Go through the listing below from the line containing "[**Part IX PROVISION" to its last line, retyping each line exactly and nothing else.
------------------------------------------------------------------------
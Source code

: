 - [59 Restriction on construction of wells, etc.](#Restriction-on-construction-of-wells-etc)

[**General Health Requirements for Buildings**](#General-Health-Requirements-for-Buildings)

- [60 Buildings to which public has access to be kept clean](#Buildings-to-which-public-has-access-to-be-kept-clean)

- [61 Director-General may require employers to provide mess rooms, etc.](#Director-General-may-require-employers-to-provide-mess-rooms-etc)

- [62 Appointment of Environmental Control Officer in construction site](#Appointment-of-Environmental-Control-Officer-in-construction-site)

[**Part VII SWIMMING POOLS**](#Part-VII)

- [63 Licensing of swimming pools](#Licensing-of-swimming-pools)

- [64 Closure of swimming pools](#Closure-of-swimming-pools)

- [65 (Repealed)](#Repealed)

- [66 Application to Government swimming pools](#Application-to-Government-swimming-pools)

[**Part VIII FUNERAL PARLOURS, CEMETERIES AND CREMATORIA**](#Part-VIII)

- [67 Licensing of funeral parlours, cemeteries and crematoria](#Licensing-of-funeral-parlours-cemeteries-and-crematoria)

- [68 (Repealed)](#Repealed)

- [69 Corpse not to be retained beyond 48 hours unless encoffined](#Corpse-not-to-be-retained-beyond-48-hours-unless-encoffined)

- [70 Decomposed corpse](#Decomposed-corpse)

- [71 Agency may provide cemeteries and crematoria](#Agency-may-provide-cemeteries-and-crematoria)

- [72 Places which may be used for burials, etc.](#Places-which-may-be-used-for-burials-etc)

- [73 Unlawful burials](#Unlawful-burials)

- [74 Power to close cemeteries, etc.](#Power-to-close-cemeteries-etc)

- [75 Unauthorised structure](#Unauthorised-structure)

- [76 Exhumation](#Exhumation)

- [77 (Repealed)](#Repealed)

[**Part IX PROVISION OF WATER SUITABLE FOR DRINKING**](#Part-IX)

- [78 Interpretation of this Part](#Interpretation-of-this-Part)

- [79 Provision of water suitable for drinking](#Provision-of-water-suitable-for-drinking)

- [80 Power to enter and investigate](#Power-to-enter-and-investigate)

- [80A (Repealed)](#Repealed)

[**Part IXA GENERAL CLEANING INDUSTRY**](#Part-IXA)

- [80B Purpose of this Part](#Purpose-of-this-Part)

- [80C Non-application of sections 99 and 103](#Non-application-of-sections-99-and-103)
------------------------------------------------------------------------
Exercise solution
[**Part IX PROVISION OF WATER SUITABLE FOR DRINKING**](#Part-IX)

- [78 Interpretation of this Part](#Interpretation-of-this-Part)

- [79 Provision of water suitable for drinking](#Provision-of-water-suitable-for-drinking)

- [80 Power to enter and investigate](#Power-to-enter-and-investigate)

- [80A (Repealed)](#Repealed)

[**Part IXA GENERAL CLEANING INDUSTRY**](#Part-IXA)

- [80B Purpose of this Part](#Purpose-of-this-Part)

- [80C Non-application of sections 99 and 103](#Non-application-of-sections-99-and-103)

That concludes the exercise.